* _What you should do_:
Would you filter these records and copy every line that has the word "absZ"?

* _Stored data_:
=-=-=-=-=
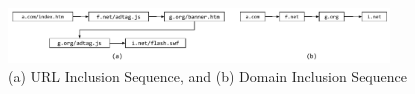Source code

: \begin{figure}
    \centering
    \includegraphics[width=0.9\textwidth]{inclusion/figures/inclusion_sequence}
    \caption{(a) URL Inclusion Sequence, and (b) Domain Inclusion Sequence}
    \label{inclusion:fig:inclusion_sequence}
\end{figure}
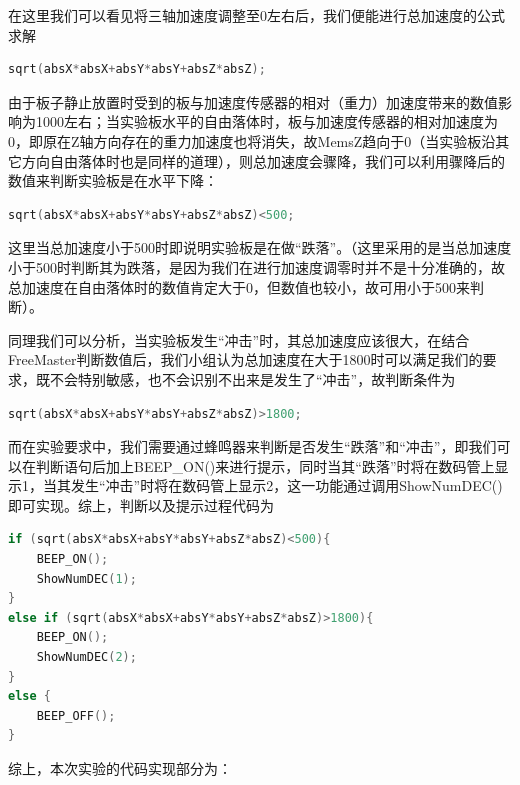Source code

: \par{在这里我们可以看见将三轴加速度调整至0左右后，我们便能进行总加速度的公式求解}

\begin{lstlisting}[language = C++]
sqrt(absX*absX+absY*absY+absZ*absZ);
\end{lstlisting}

\par{由于板子静止放置时受到的板与加速度传感器的相对（重力）加速度带来的数值影响为1000左右；当实验板水平的自由落体时，板与加速度传感器的相对加速度为0，即原在Z轴方向存在的重力加速度也将消失，故MemsZ趋向于0（当实验板沿其它方向自由落体时也是同样的道理），则总加速度会骤降，我们可以利用骤降后的数值来判断实验板是在水平下降：}

\begin{lstlisting}[language = C++]
sqrt(absX*absX+absY*absY+absZ*absZ)<500;
\end{lstlisting}

\par{这里当总加速度小于500时即说明实验板是在做“跌落”。（这里采用的是当总加速度小于500时判断其为跌落，是因为我们在进行加速度调零时并不是十分准确的，故总加速度在自由落体时的数值肯定大于0，但数值也较小，故可用小于500来判断）。}
\par{同理我们可以分析，当实验板发生“冲击”时，其总加速度应该很大，在结合FreeMaster判断数值后，我们小组认为总加速度在大于1800时可以满足我们的要求，既不会特别敏感，也不会识别不出来是发生了“冲击”，故判断条件为}

\begin{lstlisting}[language = C++]
sqrt(absX*absX+absY*absY+absZ*absZ)>1800;
\end{lstlisting}

\par{而在实验要求中，我们需要通过蜂鸣器来判断是否发生“跌落”和“冲击”，即我们可以在判断语句后加上BEEP\_ON()来进行提示，同时当其“跌落”时将在数码管上显示1，当其发生“冲击”时将在数码管上显示2，这一功能通过调用ShowNumDEC()即可实现。综上，判断以及提示过程代码为}

\begin{lstlisting}[language = C++]
if (sqrt(absX*absX+absY*absY+absZ*absZ)<500){
    BEEP_ON();
    ShowNumDEC(1);
}
else if (sqrt(absX*absX+absY*absY+absZ*absZ)>1800){
    BEEP_ON();
    ShowNumDEC(2);
}
else {
	BEEP_OFF();
}

\end{lstlisting}

\par{综上，本次实验的代码实现部分为：}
=-=-=-=-=
* _Exercise answer_:
sqrt(absX*absX+absY*absY+absZ*absZ);
sqrt(absX*absX+absY*absY+absZ*absZ)<500;
sqrt(absX*absX+absY*absY+absZ*absZ)>1800;
if (sqrt(absX*absX+absY*absY+absZ*absZ)<500){
else if (sqrt(absX*absX+absY*absY+absZ*absZ)>1800){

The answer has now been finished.